Your assignment >> Copy word for word, and only, the lines below from the one with "ntRDm07NXS/SglRPazdti+OgoXgqNyVdrqH0mmdn7xMHvkR8DtAAj3MqKJbs3Rwc" through the last.

Given records >>
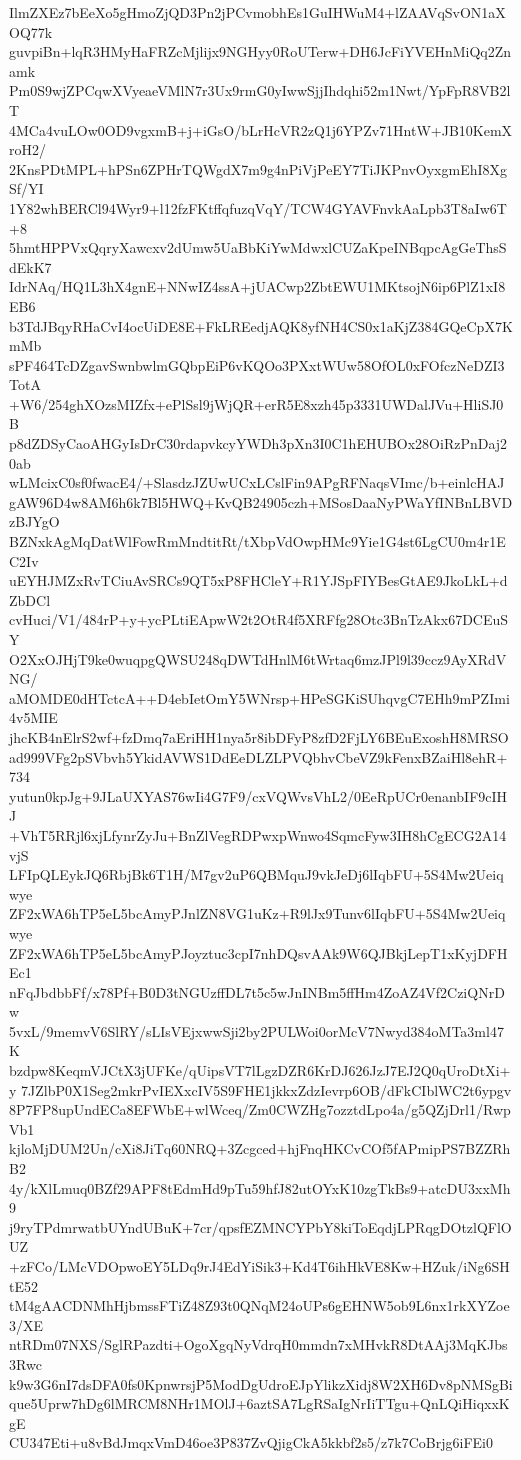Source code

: IlmZXEz7bEeXo5gHmoZjQD3Pn2jPCvmobhEs1GuIHWuM4+lZAAVqSvON1aXOQ77k
guvpiBn+lqR3HMyHaFRZcMjlijx9NGHyy0RoUTerw+DH6JcFiYVEHnMiQq2Znamk
Pm0S9wjZPCqwXVyeaeVMlN7r3Ux9rmG0yIwwSjjIhdqhi52m1Nwt/YpFpR8VB2lT
4MCa4vuLOw0OD9vgxmB+j+iGsO/bLrHcVR2zQ1j6YPZv71HntW+JB10KemXroH2/
2KnsPDtMPL+hPSn6ZPHrTQWgdX7m9g4nPiVjPeEY7TiJKPnvOyxgmEhI8XgSf/YI
1Y82whBERCl94Wyr9+l12fzFKtffqfuzqVqY/TCW4GYAVFnvkAaLpb3T8aIw6T+8
5hmtHPPVxQqryXawcxv2dUmw5UaBbKiYwMdwxlCUZaKpeINBqpcAgGeThsSdEkK7
IdrNAq/HQ1L3hX4gnE+NNwIZ4ssA+jUACwp2ZbtEWU1MKtsojN6ip6PlZ1xI8EB6
b3TdJBqyRHaCvI4ocUiDE8E+FkLREedjAQK8yfNH4CS0x1aKjZ384GQeCpX7KmMb
sPF464TcDZgavSwnbwlmGQbpEiP6vKQOo3PXxtWUw58OfOL0xFOfczNeDZI3TotA
+W6/254ghXOzsMIZfx+ePlSsl9jWjQR+erR5E8xzh45p3331UWDalJVu+HliSJ0B
p8dZDSyCaoAHGyIsDrC30rdapvkcyYWDh3pXn3I0C1hEHUBOx28OiRzPnDaj20ab
wLMcixC0sf0fwacE4/+SlasdzJZUwUCxLCslFin9APgRFNaqsVImc/b+einlcHAJ
gAW96D4w8AM6h6k7Bl5HWQ+KvQB24905czh+MSosDaaNyPWaYfINBnLBVDzBJYgO
BZNxkAgMqDatWlFowRmMndtitRt/tXbpVdOwpHMc9Yie1G4st6LgCU0m4r1EC2Iv
uEYHJMZxRvTCiuAvSRCs9QT5xP8FHCleY+R1YJSpFIYBesGtAE9JkoLkL+dZbDCl
cvHuci/V1/484rP+y+ycPLtiEApwW2t2OtR4f5XRFfg28Otc3BnTzAkx67DCEuSY
O2XxOJHjT9ke0wuqpgQWSU248qDWTdHnlM6tWrtaq6mzJPl9l39ccz9AyXRdVNG/
aMOMDE0dHTctcA++D4ebIetOmY5WNrsp+HPeSGKiSUhqvgC7EHh9mPZImi4v5MIE
jhcKB4nElrS2wf+fzDmq7aEriHH1nya5r8ibDFyP8zfD2FjLY6BEuExoshH8MRSO
ad999VFg2pSVbvh5YkidAVWS1DdEeDLZLPVQbhvCbeVZ9kFenxBZaiHl8ehR+734
yutun0kpJg+9JLaUXYAS76wIi4G7F9/cxVQWvsVhL2/0EeRpUCr0enanbIF9cIHJ
+VhT5RRjl6xjLfynrZyJu+BnZlVegRDPwxpWnwo4SqmcFyw3IH8hCgECG2A14vjS
LFIpQLEykJQ6RbjBk6T1H/M7gv2uP6QBMquJ9vkJeDj6lIqbFU+5S4Mw2Ueiqwye
ZF2xWA6hTP5eL5bcAmyPJnlZN8VG1uKz+R9lJx9Tunv6lIqbFU+5S4Mw2Ueiqwye
ZF2xWA6hTP5eL5bcAmyPJoyztuc3cpI7nhDQsvAAk9W6QJBkjLepT1xKyjDFHEc1
nFqJbdbbFf/x78Pf+B0D3tNGUzffDL7t5c5wJnINBm5ffHm4ZoAZ4Vf2CziQNrDw
5vxL/9memvV6SlRY/sLIsVEjxwwSji2by2PULWoi0orMcV7Nwyd384oMTa3ml47K
bzdpw8KeqmVJCtX3jUFKe/qUipsVT7lLgzDZR6KrDJ626JzJ7EJ2Q0qUroDtXi+y
7JZlbP0X1Seg2mkrPvIEXxcIV5S9FHE1jkkxZdzIevrp6OB/dFkCIblWC2t6ypgv
8P7FP8upUndECa8EFWbE+wlWceq/Zm0CWZHg7ozztdLpo4a/g5QZjDrl1/RwpVb1
kjloMjDUM2Un/cXi8JiTq60NRQ+3Zcgced+hjFnqHKCvCOf5fAPmipPS7BZZRhB2
4y/kXlLmuq0BZf29APF8tEdmHd9pTu59hfJ82utOYxK10zgTkBs9+atcDU3xxMh9
j9ryTPdmrwatbUYndUBuK+7cr/qpsfEZMNCYPbY8kiToEqdjLPRqgDOtzlQFlOUZ
+zFCo/LMcVDOpwoEY5LDq9rJ4EdYiSik3+Kd4T6ihHkVE8Kw+HZuk/iNg6SHtE52
tM4gAACDNMhHjbmssFTiZ48Z93t0QNqM24oUPs6gEHNW5ob9L6nx1rkXYZoe3/XE
ntRDm07NXS/SglRPazdti+OgoXgqNyVdrqH0mmdn7xMHvkR8DtAAj3MqKJbs3Rwc
k9w3G6nI7dsDFA0fs0KpnwrsjP5ModDgUdroEJpYlikzXidj8W2XH6Dv8pNMSgBi
que5Uprw7hDg6lMRCM8NHr1MOlJ+6aztSA7LgRSaIgNrIiTTgu+QnLQiHiqxxKgE
CU347Eti+u8vBdJmqxVmD46oe3P837ZvQjigCkA5kkbf2s5/z7k7CoBrjg6iFEi0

Written solution >>
ntRDm07NXS/SglRPazdti+OgoXgqNyVdrqH0mmdn7xMHvkR8DtAAj3MqKJbs3Rwc
k9w3G6nI7dsDFA0fs0KpnwrsjP5ModDgUdroEJpYlikzXidj8W2XH6Dv8pNMSgBi
que5Uprw7hDg6lMRCM8NHr1MOlJ+6aztSA7LgRSaIgNrIiTTgu+QnLQiHiqxxKgE
CU347Eti+u8vBdJmqxVmD46oe3P837ZvQjigCkA5kkbf2s5/z7k7CoBrjg6iFEi0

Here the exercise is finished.